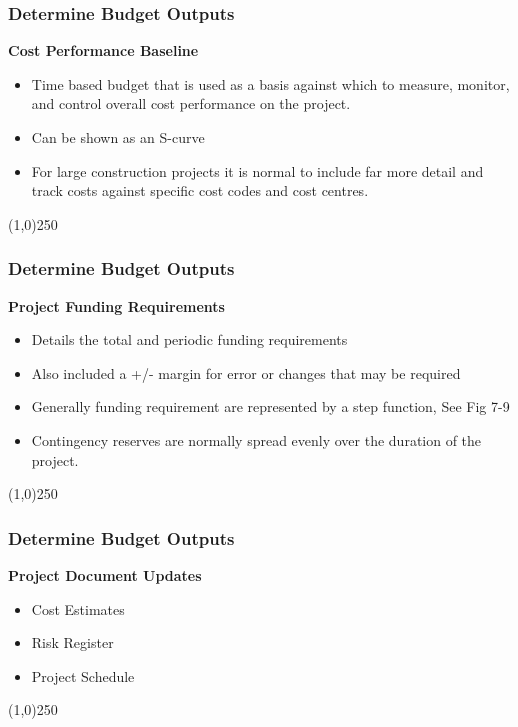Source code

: \begin{frame}
\frametitle{Determine Budget \hfill\hfill Outputs}
\textbf{Cost Performance Baseline}
\begin{itemize}
	\item Time based budget that is used as a basis against which to measure, monitor, and control overall cost performance on the project.
	\item Can be shown as an S-curve
	\item For large construction projects it is normal to include far more detail and track costs against specific cost codes and cost centres.
\end{itemize}
\end{frame}
\begin{center}\line(1,0){250}\end{center}






\begin{frame}
\frametitle{Determine Budget \hfill\hfill Outputs}

\textbf{Project Funding Requirements}
\begin{itemize}
	\item Details the total and periodic funding requirements
	\item Also included a +/- margin for error or changes that may be required
	\item Generally funding requirement are represented by a step function, See Fig 7-9
	\item Contingency reserves are normally spread evenly over the duration of the project.  
\end{itemize}
\end{frame}
\begin{center}\line(1,0){250}\end{center}







\begin{frame}
\frametitle{Determine Budget \hfill\hfill Outputs}
\textbf{Project Document Updates}
\begin{itemize}
	\item Cost Estimates
	\item Risk Register
	\item Project Schedule
\end{itemize}
\end{frame}
\begin{center}\line(1,0){250}\end{center}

- **Task directions**
Could you filter the entries above for lines holding the string "against" and copy them?

- **Task result**
	\item Time based budget that is used as a basis against which to measure, monitor, and control overall cost performance on the project.
	\item For large construction projects it is normal to include far more detail and track costs against specific cost codes and cost centres.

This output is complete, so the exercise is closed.